E’ una brutta notizia? Ancora una volta si e no. Se avevi necessità di vendere il titolo ovviamente realizzerai una perdita di 1% ma è anche vero che potrai sin da subito reinvestire i soldi ai nuovi tassi che adesso sono più convenienti.

 

Se mi hai seguito attentamente fin qui adesso sai che se i tassi di interesse scendono il prezzo dei titoli obbligazionari sale; se viceversa i tassi di interesse salgono il prezzo dei titoli obbligazionari scende.

 

Ma il problema non si pone (dirai tu)!

Se il prezzo di vendita non è conveniente basta tenere il titolo fino alla scadenza e tutto è risolto.

Corretto, ma ricorda una cosa importantissima: il rischio di tasso aumenta all’aumentare della durata dell’obbligazione. Cosa vuol dire? Se hai ancora un po’ di pazienza te lo spiego subito.

 

Se i tassi aumentano di 1% e il tuo titolo obbligazionario scade tra 1 anno abbiamo capito che a parità di altre condizioni il prezzo scende intorno a 99 (e che quindi è sufficiente pazientare un anno per tornare in possesso dell’intero capitale). Ma se il tuo titolo obbligazionario a tasso fisso scade tra 30 anni che succede all’aumentare dei tassi di 1%? Ti prego di prestare particolare attenzione perché questo punto è cruciale. A puro titolo esemplificativo adopereremo un titolo di stato italiano, un BTP.

 

BTP scadenza Marzo 2048

In passato hai deciso di acquistare, ingolosito dalla cedola, un BTP, Buono del Tesoro Pluriennale (obbligazione a tasso fisso emessa dal governo italiano) con scadenza Marzo 2048 al tasso fisso del 3,45% (BTP realmente esistente). Quindi sai per certo che, a meno di difficoltà del governo italiano, percepirai annualmente un interesse lordo del 3,45% e che alla scadenza, quindi il 1 Marzo 2048, ti verrà restituito il capitale. Fin qui oramai è tutto chiaro.

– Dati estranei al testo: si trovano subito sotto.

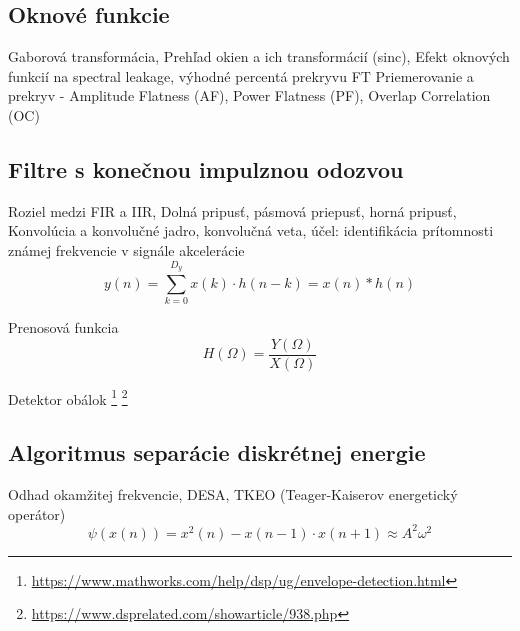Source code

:\subsection{Oknové funkcie}
Gaborová transformácia, Prehľad okien a ich transformácií (sinc), Efekt oknových funkcií na spectral leakage, výhodné percentá prekryvu FT 	\cite{understanding-dsp} \cite{spectral-density-estimation}
Priemerovanie a prekryv - Amplitude Flatness (AF), Power Flatness (PF), Overlap Correlation (OC)

\subsection{Filtre s konečnou impulznou odozvou}
Roziel medzi FIR a IIR, Dolná pripusť, pásmová priepusť, horná pripusť,
 Konvolúcia a konvolučné jadro, konvolučná veta, účel: identifikácia prítomnosti známej frekvencie v signále akcelerácie
\begin{equation}
y(n) = \sum_{k=0}^{D_y}{x(k) \cdot h(n-k)} = x(n) * h(n)
\end{equation}

Prenosová funkcia
\begin{equation}
H(\Omega) = \frac{Y(\Omega)}{X(\Omega)}
\end{equation}	

Detektor obálok	\footnote{\url{https://www.mathworks.com/help/dsp/ug/envelope-detection.html}} \footnote{\url{https://www.dsprelated.com/showarticle/938.php}}

\subsection{Algoritmus separácie diskrétnej energie}
Odhad okamžitej frekvencie, DESA, TKEO (Teager-Kaiserov energetický operátor) \cite{eeg-spanok} 
\begin{equation}
\psi(x(n)) = x^2(n) - x(n-1) \cdot x(n+1) \approx A^2\omega^2
\end{equation}
	
\emptypage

Ma di quanto varierebbe il prezzo del titolo se domani mattina i tassi aumentassero di 1% ? La quotazione del titolo subirebbe istantaneamente una perdita secca di circa 15%. Questo perché non solo la cedola del tuo titolo è diventata meno appetibile, ma questo va considerato per tutti gli anni che mancano alla scadenza, in questo caso 30. Capisci bene che diventa un po’ più complicato aspettare la scadenza e risolvere tutto, in quanto la scadenza è lontanissima. Ecco quindi che il rischio di tasso va preso seriamente in considerazione quando le scadenze dei titoli che decidiamo di acquistare sono particolarmente lunghe.

Per concludere non dimenticarti che il rischio di credito, che per semplicità non è stato considerato, invece è sempre presente, e si somma al rischio di tasso. Per cui in caso di simultaneo aumento dei tassi e aumento del rischio di credito, il prezzo del titolo scenderà sia per effetto della salita dei tassi di interesse sia per effetto dell’aumento dello spread (aumento del rischio di credito).